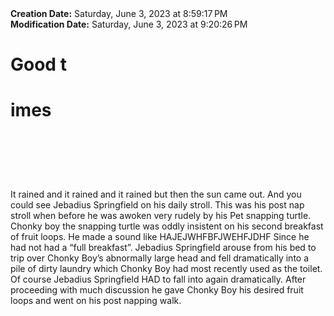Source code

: <div><b>Creation Date:</b> Saturday, June 3, 2023 at 8:59:17 PM<br></div>
<div><b>Modification Date:</b> Saturday, June 3, 2023 at 9:20:26 PM<br></div>
<div><h1>Good t</h1><h1>imes</h1><h1><br></h1></div>
<div> <br></div>
<div>It rained and it rained and it rained but then the sun came out. And you could see Jebadius Springfield on his daily stroll. This was his post nap stroll when before he was awoken very rudely by his Pet snapping turtle. Chonky boy the snapping turtle was oddly insistent on his second breakfast of fruit loops. He made a sound like HAJEJWHFBFJWEHFJDHF Since he had not had a “full breakfast”. Jebadius Springfield arouse from his bed to trip over Chonky Boy’s abnormally large head and fell dramatically into a pile of dirty laundry which Chonky Boy had most recently used as the toilet. Of course Jebadius Springfield HAD to fall into again dramatically. After proceeding with much discussion he gave Chonky Boy his desired fruit loops and went on his post napping walk.</div>

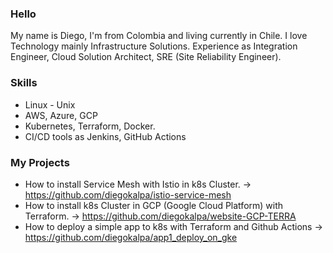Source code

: ### Hello

My name is Diego, I'm from Colombia and living currently in Chile.
I love Technology mainly Infrastructure Solutions.
Experience as Integration Engineer, Cloud Solution Architect, SRE (Site Reliability Engineer).

### Skills
- Linux - Unix
- AWS, Azure, GCP
- Kubernetes, Terraform, Docker.
- CI/CD tools as Jenkins, GitHub Actions

### My Projects

- How to install Service Mesh with Istio in k8s Cluster. -> https://github.com/diegokalpa/istio-service-mesh
- How to install k8s Cluster in GCP (Google Cloud Platform) with Terraform. ->  https://github.com/diegokalpa/website-GCP-TERRA
- How to deploy a simple app to k8s with Terraform and Github Actions -> https://github.com/diegokalpa/app1_deploy_on_gke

[EXERCISE BRIEF]: Reproduce the listing exactly. Leave its pictures out.

[EXERCISE RESPONSE]:
Source code

: <div><b>Creation Date:</b> Saturday, June 3, 2023 at 8:59:17 PM<br></div>
<div><b>Modification Date:</b> Saturday, June 3, 2023 at 9:20:26 PM<br></div>
<div><h1>Good t</h1><h1>imes</h1><h1><br></h1></div>
<div> <br></div>
<div>It rained and it rained and it rained but then the sun came out. And you could see Jebadius Springfield on his daily stroll. This was his post nap stroll when before he was awoken very rudely by his Pet snapping turtle. Chonky boy the snapping turtle was oddly insistent on his second breakfast of fruit loops. He made a sound like HAJEJWHFBFJWEHFJDHF Since he had not had a “full breakfast”. Jebadius Springfield arouse from his bed to trip over Chonky Boy’s abnormally large head and fell dramatically into a pile of dirty laundry which Chonky Boy had most recently used as the toilet. Of course Jebadius Springfield HAD to fall into again dramatically. After proceeding with much discussion he gave Chonky Boy his desired fruit loops and went on his post napping walk.</div>

Source code

: ### Hello

My name is Diego, I'm from Colombia and living currently in Chile.
I love Technology mainly Infrastructure Solutions.
Experience as Integration Engineer, Cloud Solution Architect, SRE (Site Reliability Engineer).

### Skills
- Linux - Unix
- AWS, Azure, GCP
- Kubernetes, Terraform, Docker.
- CI/CD tools as Jenkins, GitHub Actions

### My Projects

- How to install Service Mesh with Istio in k8s Cluster. -> https://github.com/diegokalpa/istio-service-mesh
- How to install k8s Cluster in GCP (Google Cloud Platform) with Terraform. ->  https://github.com/diegokalpa/website-GCP-TERRA
- How to deploy a simple app to k8s with Terraform and Github Actions -> https://github.com/diegokalpa/app1_deploy_on_gke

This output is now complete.